*** Opening of EXERCISE MATERIALS ***

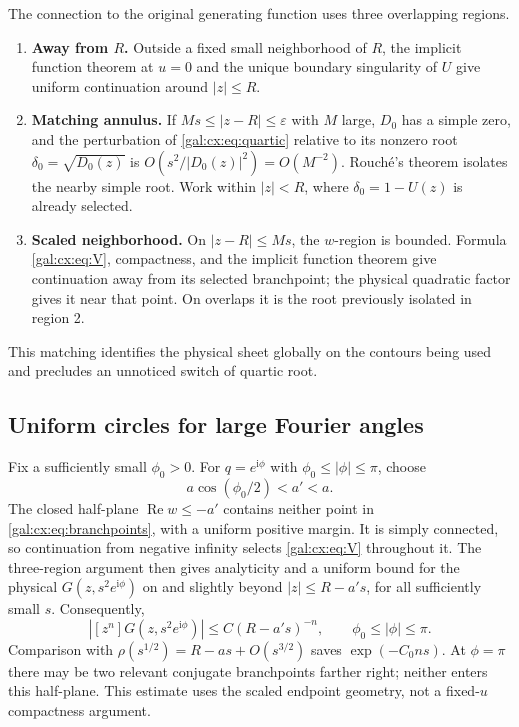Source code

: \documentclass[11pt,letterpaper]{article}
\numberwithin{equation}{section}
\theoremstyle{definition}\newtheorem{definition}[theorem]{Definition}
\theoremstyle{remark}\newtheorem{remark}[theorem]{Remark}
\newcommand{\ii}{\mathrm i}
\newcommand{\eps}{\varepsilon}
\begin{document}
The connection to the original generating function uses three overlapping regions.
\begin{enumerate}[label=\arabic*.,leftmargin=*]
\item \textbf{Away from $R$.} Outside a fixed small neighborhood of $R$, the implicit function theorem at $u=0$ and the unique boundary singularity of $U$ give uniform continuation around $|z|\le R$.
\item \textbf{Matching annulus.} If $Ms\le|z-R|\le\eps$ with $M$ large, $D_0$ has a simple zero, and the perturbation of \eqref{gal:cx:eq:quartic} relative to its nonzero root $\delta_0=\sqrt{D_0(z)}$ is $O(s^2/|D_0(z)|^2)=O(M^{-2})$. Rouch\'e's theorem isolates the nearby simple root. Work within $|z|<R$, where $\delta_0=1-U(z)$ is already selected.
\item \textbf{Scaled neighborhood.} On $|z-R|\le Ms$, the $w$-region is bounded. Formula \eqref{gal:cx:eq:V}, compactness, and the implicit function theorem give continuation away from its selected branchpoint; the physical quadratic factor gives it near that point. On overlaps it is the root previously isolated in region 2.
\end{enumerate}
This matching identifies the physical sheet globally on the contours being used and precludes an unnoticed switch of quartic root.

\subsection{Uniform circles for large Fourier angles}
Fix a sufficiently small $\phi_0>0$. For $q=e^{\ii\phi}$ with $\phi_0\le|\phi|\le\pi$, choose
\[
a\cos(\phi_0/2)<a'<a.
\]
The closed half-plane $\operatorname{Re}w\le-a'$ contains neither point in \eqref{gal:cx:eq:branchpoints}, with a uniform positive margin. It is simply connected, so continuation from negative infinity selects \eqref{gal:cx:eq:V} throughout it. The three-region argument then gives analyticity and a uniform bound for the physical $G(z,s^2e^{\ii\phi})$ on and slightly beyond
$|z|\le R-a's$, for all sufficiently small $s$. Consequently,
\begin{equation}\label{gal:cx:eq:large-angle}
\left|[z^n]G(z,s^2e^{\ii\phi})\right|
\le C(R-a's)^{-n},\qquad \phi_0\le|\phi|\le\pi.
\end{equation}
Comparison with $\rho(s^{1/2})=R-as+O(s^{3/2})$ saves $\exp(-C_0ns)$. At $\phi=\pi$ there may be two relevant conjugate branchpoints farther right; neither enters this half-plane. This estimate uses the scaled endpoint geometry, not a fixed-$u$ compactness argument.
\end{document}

*** Close of EXERCISE MATERIALS ***

_TASK TO COMPLETE_
If a record holds a picture, leave the picture out, but copy everything else exactly.

_TASK RESULT_
Source code

: \documentclass[11pt,letterpaper]{article}
\numberwithin{equation}{section}
\theoremstyle{definition}\newtheorem{definition}[theorem]{Definition}
\theoremstyle{remark}\newtheorem{remark}[theorem]{Remark}
\newcommand{\ii}{\mathrm i}
\newcommand{\eps}{\varepsilon}
\begin{document}
The connection to the original generating function uses three overlapping regions.
\begin{enumerate}[label=\arabic*.,leftmargin=*]
\item \textbf{Away from $R$.} Outside a fixed small neighborhood of $R$, the implicit function theorem at $u=0$ and the unique boundary singularity of $U$ give uniform continuation around $|z|\le R$.
\item \textbf{Matching annulus.} If $Ms\le|z-R|\le\eps$ with $M$ large, $D_0$ has a simple zero, and the perturbation of \eqref{gal:cx:eq:quartic} relative to its nonzero root $\delta_0=\sqrt{D_0(z)}$ is $O(s^2/|D_0(z)|^2)=O(M^{-2})$. Rouch\'e's theorem isolates the nearby simple root. Work within $|z|<R$, where $\delta_0=1-U(z)$ is already selected.
\item \textbf{Scaled neighborhood.} On $|z-R|\le Ms$, the $w$-region is bounded. Formula \eqref{gal:cx:eq:V}, compactness, and the implicit function theorem give continuation away from its selected branchpoint; the physical quadratic factor gives it near that point. On overlaps it is the root previously isolated in region 2.
\end{enumerate}
This matching identifies the physical sheet globally on the contours being used and precludes an unnoticed switch of quartic root.

\subsection{Uniform circles for large Fourier angles}
Fix a sufficiently small $\phi_0>0$. For $q=e^{\ii\phi}$ with $\phi_0\le|\phi|\le\pi$, choose
\[
a\cos(\phi_0/2)<a'<a.
\]
The closed half-plane $\operatorname{Re}w\le-a'$ contains neither point in \eqref{gal:cx:eq:branchpoints}, with a uniform positive margin. It is simply connected, so continuation from negative infinity selects \eqref{gal:cx:eq:V} throughout it. The three-region argument then gives analyticity and a uniform bound for the physical $G(z,s^2e^{\ii\phi})$ on and slightly beyond
$|z|\le R-a's$, for all sufficiently small $s$. Consequently,
\begin{equation}\label{gal:cx:eq:large-angle}
\left|[z^n]G(z,s^2e^{\ii\phi})\right|
\le C(R-a's)^{-n},\qquad \phi_0\le|\phi|\le\pi.
\end{equation}
Comparison with $\rho(s^{1/2})=R-as+O(s^{3/2})$ saves $\exp(-C_0ns)$. At $\phi=\pi$ there may be two relevant conjugate branchpoints farther right; neither enters this half-plane. This estimate uses the scaled endpoint geometry, not a fixed-$u$ compactness argument.
\end{document}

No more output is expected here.